**Task requirements:** Return each line of the data below that contains the string "Delta".

────

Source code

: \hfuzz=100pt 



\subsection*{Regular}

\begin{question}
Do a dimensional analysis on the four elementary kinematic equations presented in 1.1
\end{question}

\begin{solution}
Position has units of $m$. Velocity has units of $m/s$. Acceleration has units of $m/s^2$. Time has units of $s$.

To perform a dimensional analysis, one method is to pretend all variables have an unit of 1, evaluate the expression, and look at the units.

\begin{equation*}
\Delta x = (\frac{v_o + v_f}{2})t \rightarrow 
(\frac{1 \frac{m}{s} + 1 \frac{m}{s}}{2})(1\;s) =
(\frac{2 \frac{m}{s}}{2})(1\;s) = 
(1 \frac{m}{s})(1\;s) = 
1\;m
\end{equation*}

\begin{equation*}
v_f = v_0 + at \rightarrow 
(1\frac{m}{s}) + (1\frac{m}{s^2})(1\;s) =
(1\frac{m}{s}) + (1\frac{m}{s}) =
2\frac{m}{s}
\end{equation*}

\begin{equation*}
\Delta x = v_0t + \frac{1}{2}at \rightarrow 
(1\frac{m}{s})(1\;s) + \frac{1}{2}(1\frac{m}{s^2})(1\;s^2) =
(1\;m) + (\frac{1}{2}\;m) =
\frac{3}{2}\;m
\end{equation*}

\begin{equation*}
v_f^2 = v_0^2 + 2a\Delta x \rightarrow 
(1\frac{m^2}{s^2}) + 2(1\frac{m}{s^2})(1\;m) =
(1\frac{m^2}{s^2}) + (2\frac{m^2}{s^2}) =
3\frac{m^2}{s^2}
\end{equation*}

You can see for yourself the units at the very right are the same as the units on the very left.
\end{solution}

────

**Exercise output:**
\Delta x = (\frac{v_o + v_f}{2})t \rightarrow 
\Delta x = v_0t + \frac{1}{2}at \rightarrow 
v_f^2 = v_0^2 + 2a\Delta x \rightarrow 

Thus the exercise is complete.